A year-long season: how cross country and track athletes push through


Photo by James tananan Kamnuedkhun

Ben Stasney (left), Edward Kipruto, Timothy Maxwell (middle), Brady Mello, and Louis Moreau (right) run in a group on April 30 during a practice on the Lindenwood track.

Dominic Hoscher, Sports Editor

Four weeks.

That’s how much time cross country and track and field distance runners have off the entire year in a season that never fully ends.

“You are stronger mentally after this experience,” sophomore Louis Moreau said. “Sometimes, it’s not an easy sport, so mentally it’s hard.”

While their season doesn’t officially start until they arrive on campus, members of the cross country and distance teams started running back in the summer. The amount they have to run depends on what point in the summer they are in.

At the beginning of the offseason, they are typically asked to run around 35 miles a week. As the runners get deeper into the summer, this number increases to about 60 miles each week. These amounts are handed out by cross country head coach Randy Cole, and they can vary for each individual. 

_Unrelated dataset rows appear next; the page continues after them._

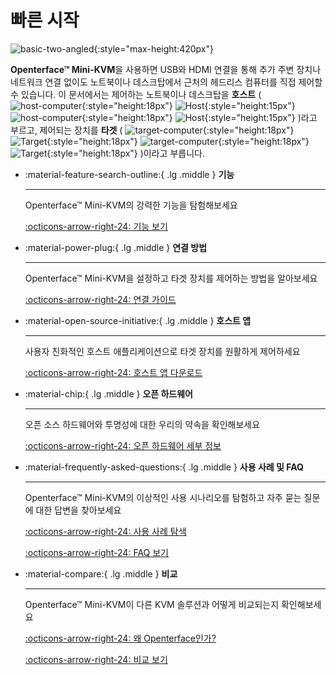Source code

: # 빠른 시작

![basic-two-angled](https://assets.openterface.com/images/product/basic-two-angled.jpg){:style="max-height:420px"}

**Openterface™ Mini-KVM**을 사용하면 USB와 HDMI 연결을 통해 추가 주변 장치나 네트워크 연결 없이도 노트북이나 데스크탑에서 근처의 헤드리스 컴퓨터를 직접 제어할 수 있습니다. 이 문서에서는 제어하는 노트북이나 데스크탑을 **호스트** ( ![host-computer](https://assets.openterface.com/images/shell-icons/host-computer.svg#only-light){:style="height:18px"} ![Host](https://assets.openterface.com/images/shell-icons/host.svg#only-light){:style="height:15px"} ![host-computer](https://assets.openterface.com/images/shell-icons/host-computer_1.svg#only-dark){:style="height:18px"} ![Host](https://assets.openterface.com/images/shell-icons/host_1.svg#only-dark){:style="height:15px"} )라고 부르고, 제어되는 장치를 **타겟** ( ![target-computer](https://assets.openterface.com/images/shell-icons/target-computer.svg#only-light){:style="height:18px"} ![Target](https://assets.openterface.com/images/shell-icons/target.svg#only-light){:style="height:18px"} ![target-computer](https://assets.openterface.com/images/shell-icons/target-computer_1.svg#only-dark){:style="height:18px"} ![Target](https://assets.openterface.com/images/shell-icons/target_1.svg#only-dark){:style="height:18px"} )이라고 부릅니다.

<div class="grid cards" markdown>

-   :material-feature-search-outline:{ .lg .middle } __기능__

    ---

    Openterface™ Mini-KVM의 강력한 기능을 탐험해보세요

    [:octicons-arrow-right-24: 기능 보기](/features)

-   :material-power-plug:{ .lg .middle } __연결 방법__

    ---

    Openterface™ Mini-KVM을 설정하고 타겟 장치를 제어하는 방법을 알아보세요

    [:octicons-arrow-right-24: 연결 가이드](/how-to-connect)

-   :material-open-source-initiative:{ .lg .middle } __호스트 앱__

    ---

    사용자 친화적인 호스트 애플리케이션으로 타겟 장치를 원활하게 제어하세요

    [:octicons-arrow-right-24: 호스트 앱 다운로드](/app)

-   :material-chip:{ .lg .middle } __오픈 하드웨어__

    ---

    오픈 소스 하드웨어와 투명성에 대한 우리의 약속을 확인해보세요

    [:octicons-arrow-right-24: 오픈 하드웨어 세부 정보](/open-hardware)

-   :material-frequently-asked-questions:{ .lg .middle } __사용 사례 및 FAQ__

    ---

    Openterface™ Mini-KVM의 이상적인 사용 시나리오를 탐험하고 자주 묻는 질문에 대한 답변을 찾아보세요

    [:octicons-arrow-right-24: 사용 사례 탐색](/use-cases)
    
    [:octicons-arrow-right-24: FAQ 보기](/faq)

-   :material-compare:{ .lg .middle } __비교__

    ---

    Openterface™ Mini-KVM이 다른 KVM 솔루션과 어떻게 비교되는지 확인해보세요

    [:octicons-arrow-right-24: 왜 Openterface인가?](/why-openterface)

    [:octicons-arrow-right-24: 비교 보기](/comparison)

</div>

Junior Maycee White realizes the importance of staying in shape during the summer months, even if the athletes aren’t officially in-season yet. 

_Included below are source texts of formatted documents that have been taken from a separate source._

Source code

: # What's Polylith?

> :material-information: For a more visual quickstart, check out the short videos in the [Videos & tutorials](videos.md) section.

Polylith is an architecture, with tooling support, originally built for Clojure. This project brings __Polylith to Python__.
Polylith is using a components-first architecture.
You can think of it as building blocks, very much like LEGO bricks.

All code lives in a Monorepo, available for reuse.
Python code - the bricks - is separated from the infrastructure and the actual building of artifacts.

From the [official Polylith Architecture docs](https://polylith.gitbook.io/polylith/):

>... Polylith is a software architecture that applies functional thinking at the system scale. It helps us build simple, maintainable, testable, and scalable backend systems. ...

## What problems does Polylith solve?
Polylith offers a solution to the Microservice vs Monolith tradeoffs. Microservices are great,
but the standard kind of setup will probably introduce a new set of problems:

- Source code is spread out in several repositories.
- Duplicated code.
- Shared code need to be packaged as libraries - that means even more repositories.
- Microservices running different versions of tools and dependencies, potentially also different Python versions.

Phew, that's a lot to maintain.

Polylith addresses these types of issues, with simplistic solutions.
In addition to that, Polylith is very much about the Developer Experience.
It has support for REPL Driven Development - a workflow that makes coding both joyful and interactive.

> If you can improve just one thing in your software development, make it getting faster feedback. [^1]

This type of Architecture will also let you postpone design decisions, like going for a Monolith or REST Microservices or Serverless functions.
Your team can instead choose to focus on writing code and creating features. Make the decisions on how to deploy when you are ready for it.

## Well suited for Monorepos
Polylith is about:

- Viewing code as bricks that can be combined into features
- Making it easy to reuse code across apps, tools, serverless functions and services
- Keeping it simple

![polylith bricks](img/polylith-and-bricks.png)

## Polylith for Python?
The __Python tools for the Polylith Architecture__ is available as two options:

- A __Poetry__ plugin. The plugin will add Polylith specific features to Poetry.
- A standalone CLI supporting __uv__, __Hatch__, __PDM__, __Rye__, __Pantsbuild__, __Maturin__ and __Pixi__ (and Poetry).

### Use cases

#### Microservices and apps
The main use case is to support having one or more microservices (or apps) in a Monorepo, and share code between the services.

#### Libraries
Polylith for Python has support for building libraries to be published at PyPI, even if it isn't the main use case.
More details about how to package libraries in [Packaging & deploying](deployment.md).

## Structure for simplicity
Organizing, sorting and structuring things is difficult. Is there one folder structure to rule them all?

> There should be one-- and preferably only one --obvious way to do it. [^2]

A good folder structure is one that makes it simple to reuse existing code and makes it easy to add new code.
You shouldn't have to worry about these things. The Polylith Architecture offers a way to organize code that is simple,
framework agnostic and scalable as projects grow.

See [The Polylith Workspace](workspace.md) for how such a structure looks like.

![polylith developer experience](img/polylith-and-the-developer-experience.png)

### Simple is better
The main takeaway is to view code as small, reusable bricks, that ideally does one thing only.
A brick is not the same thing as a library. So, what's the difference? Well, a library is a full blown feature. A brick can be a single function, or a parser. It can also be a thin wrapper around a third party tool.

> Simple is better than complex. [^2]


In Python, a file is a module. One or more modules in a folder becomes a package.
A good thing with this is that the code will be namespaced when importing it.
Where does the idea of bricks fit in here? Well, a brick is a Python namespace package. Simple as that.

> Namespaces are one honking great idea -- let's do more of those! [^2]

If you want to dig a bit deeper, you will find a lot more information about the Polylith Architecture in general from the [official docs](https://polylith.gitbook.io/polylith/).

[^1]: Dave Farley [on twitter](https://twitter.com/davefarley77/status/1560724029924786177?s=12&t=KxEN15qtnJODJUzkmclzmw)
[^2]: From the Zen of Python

“Our training is so important, especially in the summer when we don’t have a team necessarily to hold us accountable,” White said. “With running, it’s very easy to become unfit so if you take even a week to two weeks off, physiologically you’re unfit and you have to re-train yourself.”

The cross country season begins

After a summer of preparation, the athletes head back to St. Charles come August for the start of the cross country season. Most athletes got to Lindenwood around 10-14 days before classes started for the fall semester.

Practices got underway on Aug. 24, which is the same day in which classes officially began. Due to the usual summer heat that is present around this time, training would start at 5 a.m. every morning from Monday-Friday during the August and September months.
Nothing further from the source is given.